• TASK STATEMENT: Among the lines below, list those containing the string "animalType".

• DATA FOR REVIEW:
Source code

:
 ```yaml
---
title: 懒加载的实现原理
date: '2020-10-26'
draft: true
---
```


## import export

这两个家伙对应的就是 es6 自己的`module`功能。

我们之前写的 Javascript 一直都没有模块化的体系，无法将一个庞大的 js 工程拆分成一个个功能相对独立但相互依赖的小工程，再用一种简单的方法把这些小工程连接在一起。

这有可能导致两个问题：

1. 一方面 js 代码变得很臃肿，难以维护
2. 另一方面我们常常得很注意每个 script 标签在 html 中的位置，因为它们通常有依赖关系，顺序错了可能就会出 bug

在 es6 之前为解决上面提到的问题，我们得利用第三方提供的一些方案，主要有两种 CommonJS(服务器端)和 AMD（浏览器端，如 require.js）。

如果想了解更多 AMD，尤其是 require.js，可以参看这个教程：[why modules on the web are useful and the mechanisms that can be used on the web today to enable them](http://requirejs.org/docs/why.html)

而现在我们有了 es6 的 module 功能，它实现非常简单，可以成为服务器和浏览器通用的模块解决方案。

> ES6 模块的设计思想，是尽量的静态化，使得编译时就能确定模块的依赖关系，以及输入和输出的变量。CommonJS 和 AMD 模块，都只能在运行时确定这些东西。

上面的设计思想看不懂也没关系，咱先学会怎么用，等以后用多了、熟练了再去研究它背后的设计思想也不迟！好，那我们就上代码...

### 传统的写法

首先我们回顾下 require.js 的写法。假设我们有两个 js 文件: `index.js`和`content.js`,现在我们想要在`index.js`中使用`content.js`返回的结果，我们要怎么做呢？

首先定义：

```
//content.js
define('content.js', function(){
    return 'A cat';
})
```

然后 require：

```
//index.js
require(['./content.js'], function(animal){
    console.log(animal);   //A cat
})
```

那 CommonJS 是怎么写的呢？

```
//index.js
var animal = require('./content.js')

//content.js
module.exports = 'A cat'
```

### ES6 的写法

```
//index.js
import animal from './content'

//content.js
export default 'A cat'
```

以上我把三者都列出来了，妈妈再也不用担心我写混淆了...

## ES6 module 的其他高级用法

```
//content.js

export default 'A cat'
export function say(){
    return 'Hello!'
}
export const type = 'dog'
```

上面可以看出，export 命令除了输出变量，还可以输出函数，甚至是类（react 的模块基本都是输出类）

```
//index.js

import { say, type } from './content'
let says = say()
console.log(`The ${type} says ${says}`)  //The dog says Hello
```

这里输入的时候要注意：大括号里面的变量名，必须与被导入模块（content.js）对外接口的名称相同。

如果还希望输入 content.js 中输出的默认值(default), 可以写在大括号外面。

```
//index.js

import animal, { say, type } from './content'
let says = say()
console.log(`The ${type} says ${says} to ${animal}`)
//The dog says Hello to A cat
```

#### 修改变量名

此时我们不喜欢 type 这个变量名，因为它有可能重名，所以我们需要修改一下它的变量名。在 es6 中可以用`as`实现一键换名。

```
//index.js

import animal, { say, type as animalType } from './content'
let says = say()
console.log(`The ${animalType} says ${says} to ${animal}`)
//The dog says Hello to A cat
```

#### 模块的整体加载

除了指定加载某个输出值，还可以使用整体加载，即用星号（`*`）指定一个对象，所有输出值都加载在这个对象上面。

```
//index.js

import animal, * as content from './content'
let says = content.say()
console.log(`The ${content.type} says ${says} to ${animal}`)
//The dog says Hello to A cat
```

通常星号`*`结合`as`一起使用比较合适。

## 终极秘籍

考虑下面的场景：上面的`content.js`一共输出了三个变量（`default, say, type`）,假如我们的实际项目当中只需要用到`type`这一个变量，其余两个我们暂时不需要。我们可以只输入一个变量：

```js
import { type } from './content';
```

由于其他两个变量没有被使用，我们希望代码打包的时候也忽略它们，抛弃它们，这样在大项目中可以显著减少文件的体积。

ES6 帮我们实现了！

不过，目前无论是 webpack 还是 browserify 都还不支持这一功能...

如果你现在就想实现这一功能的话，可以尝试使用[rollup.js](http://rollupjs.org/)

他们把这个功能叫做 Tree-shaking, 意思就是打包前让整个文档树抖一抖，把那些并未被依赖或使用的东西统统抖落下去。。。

• TASK OUTPUT:
import animal, { say, type as animalType } from './content'
console.log(`The ${animalType} says ${says} to ${animal}`)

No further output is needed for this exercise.